For violations of human rights to stop in Zimbabwe, officials who violate people’s rights should be held to account, in their personal capacity. Tort law (the law of civil damages) in Zimbabwe should be strengthened. Punishment for human rights violations must make it possible to recover from the perpetrators’ account. Supposedly, these are criminal infractions, but stronger civil remedies could also complement our criminal code.

Last week the nation was plunged into uncertainty again when Joana Mamombe, a young opposition MP and two other MDC Youth Assembly members were “arrested” and then disappeared, apparently abducted by state agencies. Reports now indicate that they were tortured, sexually abused and then dumped in a rural community. The Zimbabwe Human Rights Commission has now confirmed this was a clear case of abduction followed by torture, inhuman and degrading treatment. This is not new.

It’s been five years since Itai Dzamara was forcibly disappeared undoubtedly by state agents. The same state agents remain on government payroll and refuse to tell the family what happened to him. It’s been decades since the murderers of Mabika and Chiminya, well known government intelligence officers were identified in court as having been the perpetrators of this heinous crimes. 

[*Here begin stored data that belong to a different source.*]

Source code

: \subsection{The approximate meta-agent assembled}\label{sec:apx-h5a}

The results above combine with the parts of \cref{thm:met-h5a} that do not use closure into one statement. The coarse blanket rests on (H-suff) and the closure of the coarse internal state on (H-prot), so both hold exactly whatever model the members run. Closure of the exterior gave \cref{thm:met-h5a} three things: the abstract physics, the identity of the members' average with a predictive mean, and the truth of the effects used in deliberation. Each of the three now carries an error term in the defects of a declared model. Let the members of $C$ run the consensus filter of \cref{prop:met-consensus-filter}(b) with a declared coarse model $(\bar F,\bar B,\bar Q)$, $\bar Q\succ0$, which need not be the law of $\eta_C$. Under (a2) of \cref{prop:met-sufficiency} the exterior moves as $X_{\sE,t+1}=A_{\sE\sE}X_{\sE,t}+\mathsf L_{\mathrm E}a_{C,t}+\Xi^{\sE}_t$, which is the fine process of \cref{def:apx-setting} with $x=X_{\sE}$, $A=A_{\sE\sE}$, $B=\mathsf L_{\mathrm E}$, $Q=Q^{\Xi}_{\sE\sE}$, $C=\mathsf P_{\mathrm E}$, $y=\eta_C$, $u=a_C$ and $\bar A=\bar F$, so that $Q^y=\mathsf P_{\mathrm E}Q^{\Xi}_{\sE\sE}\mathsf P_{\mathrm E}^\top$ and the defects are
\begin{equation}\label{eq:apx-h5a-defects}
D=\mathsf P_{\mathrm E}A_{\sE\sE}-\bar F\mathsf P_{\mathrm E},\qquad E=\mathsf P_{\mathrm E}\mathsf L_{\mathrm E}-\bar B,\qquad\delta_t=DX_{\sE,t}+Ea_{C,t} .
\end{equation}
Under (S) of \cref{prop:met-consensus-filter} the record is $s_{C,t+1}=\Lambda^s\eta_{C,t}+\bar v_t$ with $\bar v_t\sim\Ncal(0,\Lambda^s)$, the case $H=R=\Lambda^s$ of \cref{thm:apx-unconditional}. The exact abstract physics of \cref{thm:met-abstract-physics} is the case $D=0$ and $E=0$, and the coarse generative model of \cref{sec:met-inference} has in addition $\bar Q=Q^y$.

The state operators who brutalized and held Jestina Mukoko incommunicado have not been held to account. They knew that their actions were illegal, proceeded to violate her rights in an egregious way knowing that they would get away with it. In fact, damages won by Jestina are to be settled by taxpayer dollars. The officials who tortured Job Sikhala are known and continue to receive government protection and incomes. The officials who assaulted Nelson Chamisa in broad day light still roam our streets.

Army officers killed civilians in broad daylight in Harare on 01 August 2018. Chicanery was deployed during the Motlanthe commission; grotesque grandstanding and an attempt by the regime to wash itself of any blame. It was a spectacular failure. Findings clearly and correctly apportioned blame for the deaths to the army. Yet not only are the army officials who perpetrated these violations being protected, their commander then, Anselm Sanyatwe, is now an Ambassador. He was promoted and rewarded for these senseless acts.

In January 2019, armed state agents went on an assault and killing rampage in Harare’s western suburbs. Women and girls were raped, horrific acts. No-one has been arrested nor charged.

Many other opposition officials have been arrested on trumped up charges and detained on spurious charges for days, weeks and years even. They lost incomes, were exposed to harm and trauma at the instigation of senior government officials. Most are acquitted after going from office to office, prison to prison, court to court. They are acquitted because the state knows that they are innocent, but has used lawfare as a means to victimize opposition groups and civil society organizations.

Examples are too numerous to mention, but there might yet be a solution.  It is now time for parliament, courts and human rights activists to campaign for a Civil Damages/Torts Act that brings accountability to government officials who willingly violate human rights in an egregious way. Our tort law must make it possible to recover from the personal properties of officials who direct, promote, encourage or perpetrate human rights violations. This will bite. The current State Liabilities Act does not cut it. It is an unimaginative law that actually protects perpetrators in the guise of sovereign immunity.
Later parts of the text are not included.